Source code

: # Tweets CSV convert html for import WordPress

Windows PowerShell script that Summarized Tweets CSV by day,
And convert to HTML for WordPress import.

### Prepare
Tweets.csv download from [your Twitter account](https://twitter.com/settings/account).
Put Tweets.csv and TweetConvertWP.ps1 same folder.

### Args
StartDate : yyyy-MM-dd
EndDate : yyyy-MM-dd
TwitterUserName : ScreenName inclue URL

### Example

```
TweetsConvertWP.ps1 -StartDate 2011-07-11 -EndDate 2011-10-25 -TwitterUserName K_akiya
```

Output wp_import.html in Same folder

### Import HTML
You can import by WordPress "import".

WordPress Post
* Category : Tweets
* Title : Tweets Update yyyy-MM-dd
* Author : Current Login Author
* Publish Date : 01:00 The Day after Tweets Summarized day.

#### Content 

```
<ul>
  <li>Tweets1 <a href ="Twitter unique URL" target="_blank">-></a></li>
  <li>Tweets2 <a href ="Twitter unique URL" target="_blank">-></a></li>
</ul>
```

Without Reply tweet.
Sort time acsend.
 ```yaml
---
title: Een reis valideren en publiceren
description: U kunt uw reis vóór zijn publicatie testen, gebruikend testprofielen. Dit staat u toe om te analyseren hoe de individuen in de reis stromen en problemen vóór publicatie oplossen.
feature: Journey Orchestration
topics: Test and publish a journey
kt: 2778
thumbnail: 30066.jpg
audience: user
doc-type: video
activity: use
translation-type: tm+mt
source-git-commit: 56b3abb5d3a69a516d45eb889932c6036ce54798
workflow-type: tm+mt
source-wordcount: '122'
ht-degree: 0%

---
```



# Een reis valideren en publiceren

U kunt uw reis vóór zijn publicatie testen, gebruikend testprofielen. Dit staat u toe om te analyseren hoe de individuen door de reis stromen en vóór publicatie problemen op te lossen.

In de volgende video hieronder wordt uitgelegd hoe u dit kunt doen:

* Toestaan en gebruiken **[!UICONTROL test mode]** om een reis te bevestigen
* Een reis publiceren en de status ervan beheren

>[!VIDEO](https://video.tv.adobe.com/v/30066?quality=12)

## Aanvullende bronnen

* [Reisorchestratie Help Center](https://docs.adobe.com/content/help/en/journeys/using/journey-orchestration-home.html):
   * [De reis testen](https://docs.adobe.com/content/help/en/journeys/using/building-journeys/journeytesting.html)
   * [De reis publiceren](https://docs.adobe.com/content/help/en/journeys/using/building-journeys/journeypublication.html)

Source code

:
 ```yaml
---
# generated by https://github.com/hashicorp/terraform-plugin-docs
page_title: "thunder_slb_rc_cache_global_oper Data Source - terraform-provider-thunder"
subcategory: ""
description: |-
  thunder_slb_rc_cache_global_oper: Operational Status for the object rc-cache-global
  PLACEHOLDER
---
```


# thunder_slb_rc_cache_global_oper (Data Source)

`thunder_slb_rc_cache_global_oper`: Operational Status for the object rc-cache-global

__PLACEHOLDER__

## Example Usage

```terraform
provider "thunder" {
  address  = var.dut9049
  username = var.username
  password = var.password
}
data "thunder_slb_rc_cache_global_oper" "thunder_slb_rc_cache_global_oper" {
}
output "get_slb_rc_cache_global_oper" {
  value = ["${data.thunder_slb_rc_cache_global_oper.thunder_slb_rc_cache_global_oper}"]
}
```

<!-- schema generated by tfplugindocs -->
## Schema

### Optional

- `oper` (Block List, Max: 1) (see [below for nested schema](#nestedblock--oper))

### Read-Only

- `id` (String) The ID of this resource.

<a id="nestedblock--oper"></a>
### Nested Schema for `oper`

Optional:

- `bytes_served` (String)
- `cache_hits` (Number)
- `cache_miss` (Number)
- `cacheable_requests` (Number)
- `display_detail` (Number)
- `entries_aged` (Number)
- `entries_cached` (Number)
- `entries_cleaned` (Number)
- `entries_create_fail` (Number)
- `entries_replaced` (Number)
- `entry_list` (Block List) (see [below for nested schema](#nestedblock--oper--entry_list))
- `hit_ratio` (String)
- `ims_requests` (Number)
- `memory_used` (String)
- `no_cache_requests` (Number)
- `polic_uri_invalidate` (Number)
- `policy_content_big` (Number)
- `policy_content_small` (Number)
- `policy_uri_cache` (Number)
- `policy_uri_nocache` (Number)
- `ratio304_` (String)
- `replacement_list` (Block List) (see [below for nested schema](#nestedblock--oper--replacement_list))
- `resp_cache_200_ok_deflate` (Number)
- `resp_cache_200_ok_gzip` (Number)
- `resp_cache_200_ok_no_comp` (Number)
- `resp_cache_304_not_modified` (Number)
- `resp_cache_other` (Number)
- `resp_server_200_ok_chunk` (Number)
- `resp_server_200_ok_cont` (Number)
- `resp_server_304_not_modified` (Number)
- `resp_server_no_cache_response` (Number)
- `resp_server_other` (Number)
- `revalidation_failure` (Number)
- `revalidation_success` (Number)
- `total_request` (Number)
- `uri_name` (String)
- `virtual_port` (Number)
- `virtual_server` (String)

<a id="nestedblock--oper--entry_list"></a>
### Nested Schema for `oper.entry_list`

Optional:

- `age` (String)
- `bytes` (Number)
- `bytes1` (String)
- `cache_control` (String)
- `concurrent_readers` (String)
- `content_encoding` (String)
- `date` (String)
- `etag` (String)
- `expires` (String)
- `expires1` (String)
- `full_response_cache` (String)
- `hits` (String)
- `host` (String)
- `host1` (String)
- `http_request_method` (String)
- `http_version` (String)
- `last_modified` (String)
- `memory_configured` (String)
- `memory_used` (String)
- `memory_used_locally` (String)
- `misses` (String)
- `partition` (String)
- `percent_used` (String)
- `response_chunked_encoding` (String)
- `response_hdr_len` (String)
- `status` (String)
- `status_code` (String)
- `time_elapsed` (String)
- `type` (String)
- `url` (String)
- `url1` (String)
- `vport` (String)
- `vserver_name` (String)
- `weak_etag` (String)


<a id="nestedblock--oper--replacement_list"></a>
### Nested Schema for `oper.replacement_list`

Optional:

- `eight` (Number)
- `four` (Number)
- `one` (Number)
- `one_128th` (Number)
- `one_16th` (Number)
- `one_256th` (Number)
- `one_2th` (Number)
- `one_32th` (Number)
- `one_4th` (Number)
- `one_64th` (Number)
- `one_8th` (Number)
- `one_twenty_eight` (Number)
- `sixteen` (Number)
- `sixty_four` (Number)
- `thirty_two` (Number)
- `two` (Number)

What the task requires :: Having output the line that contains "Put Tweets.csv and", stop. Every line before it, back to the first line of the data, must be reproduced exactly.

Solution ::
Source code

: # Tweets CSV convert html for import WordPress

Windows PowerShell script that Summarized Tweets CSV by day,
And convert to HTML for WordPress import.

### Prepare
Tweets.csv download from [your Twitter account](https://twitter.com/settings/account).
Put Tweets.csv and TweetConvertWP.ps1 same folder.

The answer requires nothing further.